On page 8 of "Applied $\pi$ - an introduction" (available on http://www.cl.cam.ac.uk/~pes20/apppi.ps ), the author says that the coice operator is not necessary because it can be implemented as:

$$ P \oplus Q \triangleq \textbf{new} \ x \ \textbf{in} \ ( \bar{x}z.0 | xz.P | xz.Q ) $$

But it did not convince me. For example, taking $P=ab.0$ and $Q=cd.0$:

$$ \bar{a}y.0 | (ab.0 \oplus cd.0) \rightarrow 0 | 0 \rightarrow 0 $$

but

$$ \bar{a}y.0 |(\textbf{new} \ x \ \textbf{in} \ ( \bar{x}z.0 | xz.ab.0 | xz.cd.0 )) \rightarrow $$ may reduce to $$ \bar{a}y.0 |0|ab.0|(\textbf{new} \ x \ \textbf{in} \ xz.cd.0 ) \rightarrow 0 | (\textbf{new} \ x \ \textbf{in} \ xz.cd.0 ) $$ but it may also reduce to $$ \bar{a}y.0 |0|cd.0|(\textbf{new} \ x \ \textbf{in} \ xz.ab.0 ) $$

which will deadlock without ever sending $y$ through $a$. My question is: where are the mistakes?

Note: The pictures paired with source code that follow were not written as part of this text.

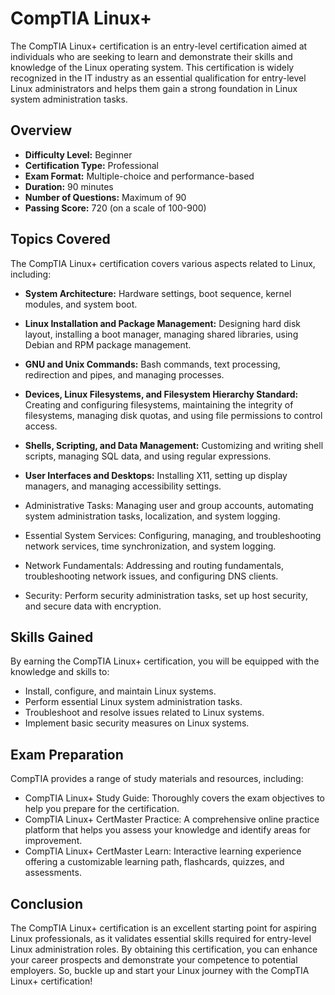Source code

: # CompTIA Linux+

The CompTIA Linux+ certification is an entry-level certification aimed at individuals who are seeking to learn and demonstrate their skills and knowledge of the Linux operating system. This certification is widely recognized in the IT industry as an essential qualification for entry-level Linux administrators and helps them gain a strong foundation in Linux system administration tasks.

## Overview
- **Difficulty Level:** Beginner
- **Certification Type:** Professional
- **Exam Format:** Multiple-choice and performance-based
- **Duration:** 90 minutes
- **Number of Questions:** Maximum of 90
- **Passing Score:** 720 (on a scale of 100-900)

## Topics Covered

The CompTIA Linux+ certification covers various aspects related to Linux, including:

- **System Architecture:** Hardware settings, boot sequence, kernel modules, and system boot.
- **Linux Installation and Package Management:** Designing hard disk layout, installing a boot manager, managing shared libraries, using Debian and RPM package management.

- **GNU and Unix Commands:** Bash commands, text processing, redirection and pipes, and managing processes.
- **Devices, Linux Filesystems, and Filesystem Hierarchy Standard:** Creating and configuring filesystems, maintaining the integrity of filesystems, managing disk quotas, and using file permissions to control access.

- **Shells, Scripting, and Data Management:** Customizing and writing shell scripts, managing SQL data, and using regular expressions.
- **User Interfaces and Desktops:** Installing X11, setting up display managers, and managing accessibility settings.

- Administrative Tasks: Managing user and group accounts, automating system administration tasks, localization, and system logging.
- Essential System Services: Configuring, managing, and troubleshooting network services, time synchronization, and system logging.

- Network Fundamentals: Addressing and routing fundamentals, troubleshooting network issues, and configuring DNS clients.
- Security: Perform security administration tasks, set up host security, and secure data with encryption.

## Skills Gained

By earning the CompTIA Linux+ certification, you will be equipped with the knowledge and skills to:

- Install, configure, and maintain Linux systems.
- Perform essential Linux system administration tasks.
- Troubleshoot and resolve issues related to Linux systems.
- Implement basic security measures on Linux systems.

## Exam Preparation

CompTIA provides a range of study materials and resources, including:

- CompTIA Linux+ Study Guide: Thoroughly covers the exam objectives to help you prepare for the certification.
- CompTIA Linux+ CertMaster Practice: A comprehensive online practice platform that helps you assess your knowledge and identify areas for improvement.
- CompTIA Linux+ CertMaster Learn: Interactive learning experience offering a customizable learning path, flashcards, quizzes, and assessments.

## Conclusion

The CompTIA Linux+ certification is an excellent starting point for aspiring Linux professionals, as it validates essential skills required for entry-level Linux administration roles. By obtaining this certification, you can enhance your career prospects and demonstrate your competence to potential employers. So, buckle up and start your Linux journey with the CompTIA Linux+ certification!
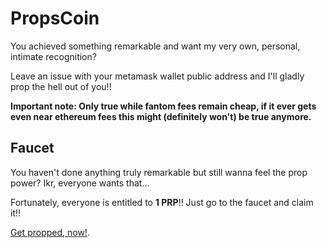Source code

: # PropsCoin
You achieved something remarkable and want my very own, personal, intimate recognition? 

Leave an issue with your metamask wallet public address and I'll gladly prop the hell out of you!!

**Important note: Only true while fantom fees remain cheap, if it ever gets even near ethereum fees this might (definitely won't) be true anymore.**

## Faucet
You haven't done anything truly remarkable but still wanna feel the prop power? Ikr, everyone wants that...

Fortunately, everyone is entitled to **1 PRP**!! Just go to the faucet and claim it!!

[Get propped, now!]().
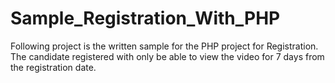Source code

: # Sample_Registration_With_PHP
Following project is the written sample for the PHP project for Registration. The candidate registered with only be able to view the video for 7 days from the registration date.
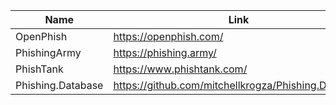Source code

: |Name|Link|
| ------ | ------ |
|OpenPhish | https://openphish.com/|
|PhishingArmy| https://phishing.army/|
|PhishTank| https://www.phishtank.com/|
|Phishing.Database| https://github.com/mitchellkrogza/Phishing.Database|
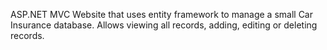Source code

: ASP.NET MVC Website that uses entity framework to manage a small Car Insurance database.  Allows viewing all records, adding, editing or deleting records.
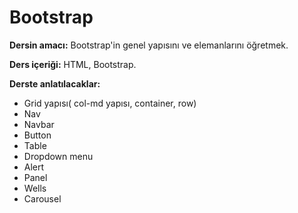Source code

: <h1>Bootstrap</h1>

<b>Dersin amacı:</b> Bootstrap'in genel yapısını ve elemanlarını öğretmek.

<b>Ders içeriği:</b> HTML, Bootstrap.

<b>Derste anlatılacaklar:</b>

<ul>
  <li>Grid yapısı( col-md yapısı, container, row)</li>
  <li>Nav</li>
  <li>Navbar</li>
  <li>Button</li>
  <li>Table</li>
  <li>Dropdown menu</li>
  <li>Alert</li>
  <li>Panel</li>
  <li>Wells</li>
  <li>Carousel</li>
</ul>	
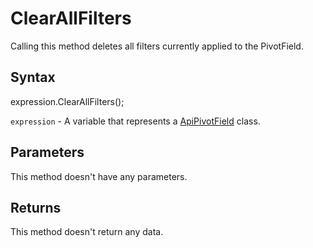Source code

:# ClearAllFilters

Calling this method deletes all filters currently applied to the PivotField.

## Syntax

expression.ClearAllFilters();

`expression` - A variable that represents a [ApiPivotField](../ApiPivotField.md) class.

## Parameters

This method doesn't have any parameters.

## Returns

This method doesn't return any data.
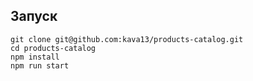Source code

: ## Запуск
    git clone git@github.com:kava13/products-catalog.git
    cd products-catalog
    npm install
    npm run start
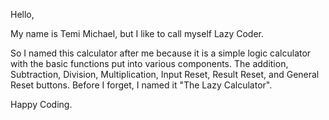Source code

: Hello,

My name is Temi Michael, but I like to call myself Lazy Coder.

So I named this calculator after me because it is a simple logic calculator with the basic functions put into various components.
The addition, Subtraction, Division, Multiplication, Input Reset, Result Reset, and General Reset buttons.
Before I forget, I named it "The Lazy Calculator".

Happy Coding.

Is my reasoning wrong? Is this implementation of the choice operator wrong? Is the $\pi$-calculus required to backtrack and find the path with the most reductions?

I'm really sorry if my question makes no sense, I have very little formal training on this subject it is mostly curiosity so that I can implement a $\pi$-calculus simulator.